_What needs to be done_:
The result should be every line that contains the word "purchase", taken from the material.
[Supplied entries — start]
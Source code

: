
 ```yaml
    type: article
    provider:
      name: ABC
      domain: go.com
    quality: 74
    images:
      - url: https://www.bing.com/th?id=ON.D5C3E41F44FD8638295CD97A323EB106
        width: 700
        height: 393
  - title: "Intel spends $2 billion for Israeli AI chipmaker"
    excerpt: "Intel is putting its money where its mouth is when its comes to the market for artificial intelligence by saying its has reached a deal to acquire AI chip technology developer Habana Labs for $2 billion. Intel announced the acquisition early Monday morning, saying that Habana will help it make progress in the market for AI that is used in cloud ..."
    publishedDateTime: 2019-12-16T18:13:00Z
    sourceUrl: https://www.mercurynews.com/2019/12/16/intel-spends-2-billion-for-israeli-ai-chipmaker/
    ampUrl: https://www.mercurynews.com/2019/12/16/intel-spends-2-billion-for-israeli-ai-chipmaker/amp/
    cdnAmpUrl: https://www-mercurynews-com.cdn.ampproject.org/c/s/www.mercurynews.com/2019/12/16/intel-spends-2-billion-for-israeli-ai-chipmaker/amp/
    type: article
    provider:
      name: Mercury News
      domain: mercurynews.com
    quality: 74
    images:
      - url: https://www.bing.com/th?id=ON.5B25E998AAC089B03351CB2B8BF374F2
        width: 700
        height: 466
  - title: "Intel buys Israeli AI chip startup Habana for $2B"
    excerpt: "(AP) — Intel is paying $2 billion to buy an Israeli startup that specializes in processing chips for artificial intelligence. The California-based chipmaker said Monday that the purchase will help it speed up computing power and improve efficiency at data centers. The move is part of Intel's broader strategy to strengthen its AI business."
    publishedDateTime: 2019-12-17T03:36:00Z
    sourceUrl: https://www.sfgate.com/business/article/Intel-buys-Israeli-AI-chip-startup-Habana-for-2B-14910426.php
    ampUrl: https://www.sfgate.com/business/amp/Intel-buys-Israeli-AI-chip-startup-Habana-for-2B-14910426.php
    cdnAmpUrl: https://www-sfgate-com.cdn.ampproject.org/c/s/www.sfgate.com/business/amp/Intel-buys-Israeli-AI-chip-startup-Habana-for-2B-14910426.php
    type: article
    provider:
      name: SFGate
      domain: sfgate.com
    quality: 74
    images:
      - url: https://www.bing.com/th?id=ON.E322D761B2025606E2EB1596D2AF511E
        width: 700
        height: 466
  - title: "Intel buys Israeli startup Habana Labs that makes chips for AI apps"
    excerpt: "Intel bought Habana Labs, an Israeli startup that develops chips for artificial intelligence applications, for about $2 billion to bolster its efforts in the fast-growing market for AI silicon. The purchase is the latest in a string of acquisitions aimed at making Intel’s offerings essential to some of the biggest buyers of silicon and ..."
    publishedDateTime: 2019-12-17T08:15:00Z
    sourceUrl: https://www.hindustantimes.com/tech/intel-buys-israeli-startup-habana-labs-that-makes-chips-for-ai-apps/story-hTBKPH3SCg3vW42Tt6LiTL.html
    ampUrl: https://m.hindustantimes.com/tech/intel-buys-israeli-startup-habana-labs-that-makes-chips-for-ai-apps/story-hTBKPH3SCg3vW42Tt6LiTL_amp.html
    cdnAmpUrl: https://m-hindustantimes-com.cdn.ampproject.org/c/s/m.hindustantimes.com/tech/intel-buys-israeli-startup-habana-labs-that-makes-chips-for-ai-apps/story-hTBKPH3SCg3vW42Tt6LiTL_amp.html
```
[Supplied entries — finish]
_Result for this task_:
    excerpt: "(AP) — Intel is paying $2 billion to buy an Israeli startup that specializes in processing chips for artificial intelligence. The California-based chipmaker said Monday that the purchase will help it speed up computing power and improve efficiency at data centers. The move is part of Intel's broader strategy to strengthen its AI business."
    excerpt: "Intel bought Habana Labs, an Israeli startup that develops chips for artificial intelligence applications, for about $2 billion to bolster its efforts in the fast-growing market for AI silicon. The purchase is the latest in a string of acquisitions aimed at making Intel’s offerings essential to some of the biggest buyers of silicon and ..."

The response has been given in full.